**INSTRUCTIONS FOR THE TASK**
Transcribe each entry exactly as it appears, leaving out any picture it holds.

##### RECORD EXCERPTS #####

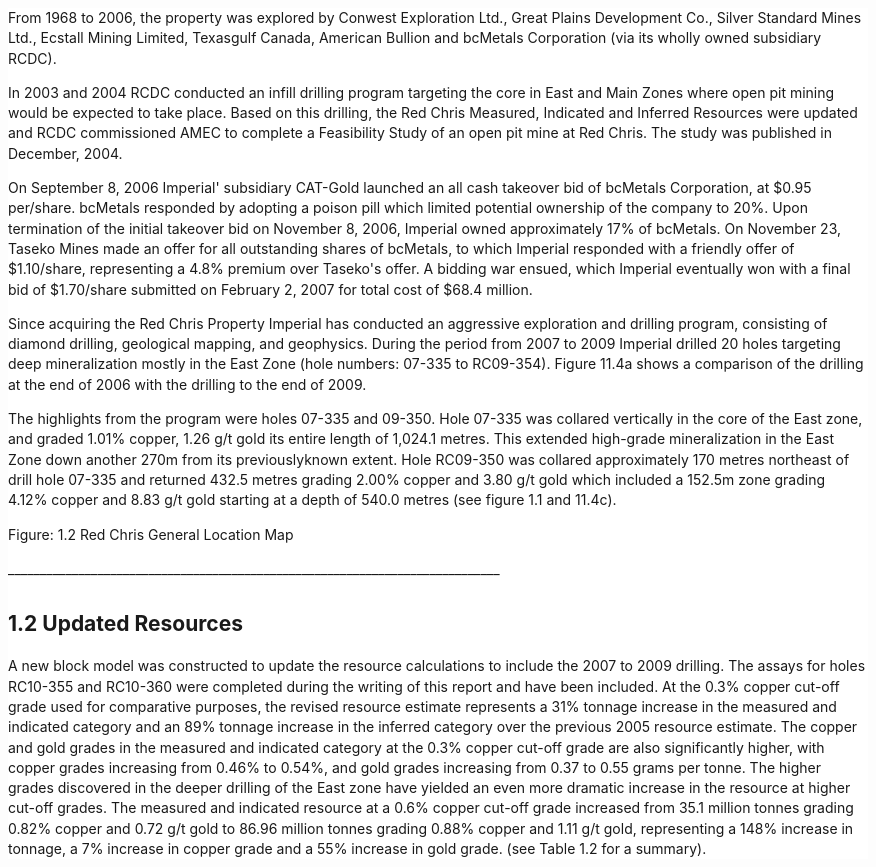 From 1968 to 2006, the property was explored by Conwest Exploration Ltd., Great Plains Development Co.,  Silver  Standard  Mines  Ltd.,  Ecstall  Mining  Limited,  Texasgulf  Canada,  American  Bullion  and bcMetals Corporation (via its wholly owned subsidiary RCDC).

In 2003 and 2004 RCDC conducted an infill drilling program targeting the core in East and Main Zones where open pit mining would be expected to take place.  Based on this drilling, the Red Chris Measured, Indicated  and  Inferred  Resources  were  updated  and  RCDC  commissioned  AMEC  to  complete  a Feasibility Study of an open pit mine at Red Chris. The study was published in December, 2004.

On September 8, 2006 Imperial' subsidiary CAT-Gold launched an all cash takeover bid of bcMetals Corporation, at $0.95 per/share. bcMetals responded by adopting a poison pill which limited potential ownership of the company to 20%. Upon termination of the initial takeover bid on November 8, 2006, Imperial owned approximately 17% of bcMetals. On November 23, Taseko Mines made an offer for all outstanding  shares  of  bcMetals,  to  which  Imperial  responded  with  a  friendly  offer  of  $1.10/share, representing a 4.8% premium over Taseko's offer.  A bidding war ensued, which Imperial eventually won with a final bid of $1.70/share submitted on February 2, 2007 for total cost of $68.4 million.

Since acquiring the Red Chris Property Imperial has conducted an aggressive exploration and drilling program, consisting of diamond drilling, geological mapping, and geophysics. During the period from 2007  to  2009  Imperial  drilled  20  holes  targeting  deep  mineralization  mostly  in  the  East  Zone  (hole numbers: 07-335 to RC09-354). Figure 11.4a shows a comparison of the drilling at the end of 2006 with the drilling to the end of 2009.

The highlights from the program were holes 07-335 and 09-350. Hole 07-335 was collared vertically in the core of the East zone, and graded 1.01% copper, 1.26 g/t gold its entire length of 1,024.1 metres. This  extended  high-grade  mineralization  in  the  East  Zone  down  another  270m  from  its  previouslyknown extent. Hole RC09-350 was collared approximately 170 metres northeast of drill hole 07-335 and returned 432.5 metres grading 2.00% copper and 3.80 g/t gold which included a 152.5m zone grading 4.12%  copper  and  8.83  g/t  gold  starting  at  a  depth  of  540.0  metres  (see  figure  1.1  and  11.4c).







Figure: 1.2 Red Chris General Location Map





\_\_\_\_\_\_\_\_\_\_\_\_\_\_\_\_\_\_\_\_\_\_\_\_\_\_\_\_\_\_\_\_\_\_\_\_\_\_\_\_\_\_\_\_\_\_\_\_\_\_\_\_\_\_\_\_\_\_\_\_\_\_\_\_\_\_\_\_\_\_\_\_\_\_\_\_\_

## 1.2 Updated Resources

A new block model was constructed to update the resource calculations to include the 2007 to 2009 drilling. The assays for holes RC10-355 and RC10-360 were completed during the writing of this report and have been included. At the 0.3% copper cut-off grade used for comparative purposes, the revised resource estimate represents a 31% tonnage increase in the measured and indicated category and an 89% tonnage increase in the inferred category over the previous 2005 resource estimate. The copper and gold grades in the measured and indicated category at the 0.3% copper cut-off grade are also significantly higher, with copper grades increasing from 0.46% to 0.54%, and gold grades increasing from 0.37 to 0.55 grams per tonne. The higher grades discovered in the deeper drilling of the East zone have yielded an even more dramatic increase in the resource at higher cut-off grades. The measured and indicated resource at a 0.6% copper cut-off grade increased from 35.1 million tonnes grading 0.82% copper and 0.72  g/t  gold  to  86.96  million  tonnes  grading  0.88%  copper  and  1.11  g/t  gold,  representing  a  148% increase in tonnage, a 7% increase in copper grade and a 55% increase in gold grade. (see Table 1.2 for a summary).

#####

**ANSWER FOR THIS EXERCISE**
 From 1968 to 2006, the property was explored by Conwest Exploration Ltd., Great Plains Development Co.,  Silver  Standard  Mines  Ltd.,  Ecstall  Mining  Limited,  Texasgulf  Canada,  American  Bullion  and bcMetals Corporation (via its wholly owned subsidiary RCDC).

In 2003 and 2004 RCDC conducted an infill drilling program targeting the core in East and Main Zones where open pit mining would be expected to take place.  Based on this drilling, the Red Chris Measured, Indicated  and  Inferred  Resources  were  updated  and  RCDC  commissioned  AMEC  to  complete  a Feasibility Study of an open pit mine at Red Chris. The study was published in December, 2004.

On September 8, 2006 Imperial' subsidiary CAT-Gold launched an all cash takeover bid of bcMetals Corporation, at $0.95 per/share. bcMetals responded by adopting a poison pill which limited potential ownership of the company to 20%. Upon termination of the initial takeover bid on November 8, 2006, Imperial owned approximately 17% of bcMetals. On November 23, Taseko Mines made an offer for all outstanding  shares  of  bcMetals,  to  which  Imperial  responded  with  a  friendly  offer  of  $1.10/share, representing a 4.8% premium over Taseko's offer.  A bidding war ensued, which Imperial eventually won with a final bid of $1.70/share submitted on February 2, 2007 for total cost of $68.4 million.

Since acquiring the Red Chris Property Imperial has conducted an aggressive exploration and drilling program, consisting of diamond drilling, geological mapping, and geophysics. During the period from 2007  to  2009  Imperial  drilled  20  holes  targeting  deep  mineralization  mostly  in  the  East  Zone  (hole numbers: 07-335 to RC09-354). Figure 11.4a shows a comparison of the drilling at the end of 2006 with the drilling to the end of 2009.

The highlights from the program were holes 07-335 and 09-350. Hole 07-335 was collared vertically in the core of the East zone, and graded 1.01% copper, 1.26 g/t gold its entire length of 1,024.1 metres. This  extended  high-grade  mineralization  in  the  East  Zone  down  another  270m  from  its  previouslyknown extent. Hole RC09-350 was collared approximately 170 metres northeast of drill hole 07-335 and returned 432.5 metres grading 2.00% copper and 3.80 g/t gold which included a 152.5m zone grading 4.12%  copper  and  8.83  g/t  gold  starting  at  a  depth  of  540.0  metres  (see  figure  1.1  and  11.4c).







Figure: 1.2 Red Chris General Location Map





\_\_\_\_\_\_\_\_\_\_\_\_\_\_\_\_\_\_\_\_\_\_\_\_\_\_\_\_\_\_\_\_\_\_\_\_\_\_\_\_\_\_\_\_\_\_\_\_\_\_\_\_\_\_\_\_\_\_\_\_\_\_\_\_\_\_\_\_\_\_\_\_\_\_\_\_\_

## 1.2 Updated Resources

A new block model was constructed to update the resource calculations to include the 2007 to 2009 drilling. The assays for holes RC10-355 and RC10-360 were completed during the writing of this report and have been included. At the 0.3% copper cut-off grade used for comparative purposes, the revised resource estimate represents a 31% tonnage increase in the measured and indicated category and an 89% tonnage increase in the inferred category over the previous 2005 resource estimate. The copper and gold grades in the measured and indicated category at the 0.3% copper cut-off grade are also significantly higher, with copper grades increasing from 0.46% to 0.54%, and gold grades increasing from 0.37 to 0.55 grams per tonne. The higher grades discovered in the deeper drilling of the East zone have yielded an even more dramatic increase in the resource at higher cut-off grades. The measured and indicated resource at a 0.6% copper cut-off grade increased from 35.1 million tonnes grading 0.82% copper and 0.72  g/t  gold  to  86.96  million  tonnes  grading  0.88%  copper  and  1.11  g/t  gold,  representing  a  148% increase in tonnage, a 7% increase in copper grade and a 55% increase in gold grade. (see Table 1.2 for a summary).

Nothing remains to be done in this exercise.